Here is a complete recommended .bash_profile file for a salience installation including Basic Languages support:

Add the following:

export lxainstall=/home/devuser/lexalytics/salience-6.1.1.1479

export REPUSTATE_HOME=$lxainstall/salience/BasicLanguages

export LD_LIBRARY_PATH=$lxainstall/salience/lib

export JAVA_HOME=$HOME/jdk1.6.0_24

export JAVA_OPTS="-Djava.library.path=$LD_LIBRARY_PATH"

export PATH=$JAVA_HOME/bin:$PATH:$HOME/bin

Refresh your environment:

source .bash_profile

Configuring Basic Languages

Although usually not necessary, several options are available to configure the server used to support basic languages. By default the server will be started up the first time a basic language is used and closed when the last session supporting them is closed.

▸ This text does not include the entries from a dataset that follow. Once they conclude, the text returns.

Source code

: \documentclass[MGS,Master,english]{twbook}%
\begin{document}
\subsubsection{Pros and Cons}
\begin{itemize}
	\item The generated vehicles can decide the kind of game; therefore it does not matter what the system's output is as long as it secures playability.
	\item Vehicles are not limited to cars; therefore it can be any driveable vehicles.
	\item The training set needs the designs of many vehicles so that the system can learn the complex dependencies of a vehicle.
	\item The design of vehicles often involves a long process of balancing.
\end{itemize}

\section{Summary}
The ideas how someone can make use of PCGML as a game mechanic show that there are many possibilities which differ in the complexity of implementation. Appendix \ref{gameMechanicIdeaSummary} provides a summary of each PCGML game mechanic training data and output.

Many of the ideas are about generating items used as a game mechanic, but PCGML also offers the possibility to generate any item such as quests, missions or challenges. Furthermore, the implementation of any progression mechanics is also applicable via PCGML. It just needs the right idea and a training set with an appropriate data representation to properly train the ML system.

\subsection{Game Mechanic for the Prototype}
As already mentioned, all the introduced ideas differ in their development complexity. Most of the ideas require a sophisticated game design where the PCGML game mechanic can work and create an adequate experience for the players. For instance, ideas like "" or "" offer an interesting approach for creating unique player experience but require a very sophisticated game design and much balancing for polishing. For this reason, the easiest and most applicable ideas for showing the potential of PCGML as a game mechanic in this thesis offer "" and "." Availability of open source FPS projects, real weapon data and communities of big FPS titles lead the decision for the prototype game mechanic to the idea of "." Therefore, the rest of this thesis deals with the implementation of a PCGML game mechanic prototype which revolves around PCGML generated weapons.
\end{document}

See here for recommendations on special situations such as processing multiple basic languages.

Repustate Initialization

When starting up a Salience session that uses basic languages you will also need to start Repustate. This process can take some time, in some cases up to a minute, and in this start up time you might see some messages as below:

Warning: Repustate health request failed: curl error: 7 : Couldn't connect to server
2020/06/22 14:42:53 Failed to load Deep Search config (file not found). Deep Search is disabled.
2020/06/22 14:42:54 Loading data models for ar ...
2020/06/22 14:42:54 Loading data models for ru ...
Warning: Repustate health request failed: curl error: 7 : Couldn't connect to server
...
2020/06/22 14:43:20 Loading custom entity extraction models ...
2020/06/22 14:43:20 Serving [::]:9000 with pid 19998

You can ignore the messages as long as you eventually see a message like in the last line above. This line indicates that Repustate is ready to go.

Basic Language Options

Basic Language support is provided via a third party library. These options allow you to configure that library.

Option Name

Default

Description

Basic Port

9000

Which port to run the Repustate server on

Basic IP Address

http://localhost

Scheme and host (e.g., http://10.12.5.121)

Manual Basic Management

false

When true, Salience will not start up/kill Repustate but rely on the user application to do so (default: false)

Basic Server Options

none

Repustate server command line options (e.g. -langs, -skip_ds, etc.)

Basic Server Version

v4

Repustate server version (used in urls, mostly needed for entities)

Basic Server Startup Timeout

150

Seconds to wait for Repustate to become healthy after starting process

Basic Server Request Timeout

30

Seconds to wait for a single Repustate request

Basic Server Max Request Attempts

5

How many times to retry a single request before restarting server

Basic Server Request Attempt Delay

3000

Millisecs to wait after each failed request

Basic Server Close Delay

1

Seconds to wait for Repustate server to close before restarting

Basic Port

A port number to run the basic languages server on. This does not require outside access: Salience communicates directly to the basic languages server on this machine via this port.

Manual Basic Management

By default, Salience will launch the basic languages support server when you first use it and close it after the last Salience session is closed. Even if you use multiple processes, the server will go up and down correctly. However, starting the server can take up to a minute, depending on the number of languages configured. So, using an externally managed server can give you better performance.
To manage the lifespan of the Basic Languages server yourself set this option to true. Note that in this case it's your responsibility to ensure the session is always running when a Salience session is trying to process Basic Languages text.